▶ [Task brief]:
Using the records below, filter for lines that contain the string "althete" and copy them out.

┌──

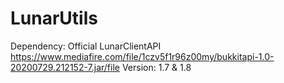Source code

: # LunarUtils

Dependency: Official LunarClientAPI https://www.mediafire.com/file/1czv5f1r96z00my/bukkitapi-1.0-20200729.212152-7.jar/file
Version: 1.7 & 1.8
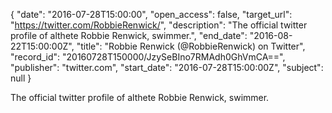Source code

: {
  "date": "2016-07-28T15:00:00", 
  "open_access": false, 
  "target_url": "https://twitter.com/RobbieRenwick/", 
  "description": "The official twitter profile of althete Robbie Renwick, swimmer.", 
  "end_date": "2016-08-22T15:00:00Z", 
  "title": "Robbie Renwick (@RobbieRenwick) on Twitter", 
  "record_id": "20160728T150000/JzySeBIno7RMAdh0GhVmCA==", 
  "publisher": "twitter.com", 
  "start_date": "2016-07-28T15:00:00Z", 
  "subject": null
}

The official twitter profile of althete Robbie Renwick, swimmer.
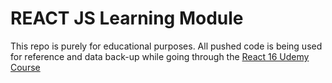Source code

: # REACT JS Learning Module

This repo is purely for educational purposes. All pushed code is being used for reference and data back-up while going through the [React 16 Udemy Course](https://www.udemy.com/react-the-complete-guide-incl-redux/)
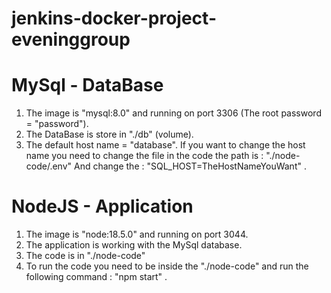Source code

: # jenkins-docker-project-eveninggroup

# MySql - DataBase
1. The image is "mysql:8.0" and running on port 3306 (The root password = "password").
2. The DataBase is store in "./db" (volume).
3. The default host name = "database".
   If you want to change the host name you need to change the file in the code the path is : "./node-code/.env"
   And change the : "SQL_HOST=TheHostNameYouWant" .

 # NodeJS - Application
 1. The image is "node:18.5.0" and running on port 3044.
 2. The application is working with the MySql database. 
 3. The code is in "./node-code"
 4. To run the code you need to be inside the "./node-code" and run the following command : "npm start" .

└──

▶ [Response to the exercise]:
  "description": "The official twitter profile of althete Robbie Renwick, swimmer.", 
The official twitter profile of althete Robbie Renwick, swimmer.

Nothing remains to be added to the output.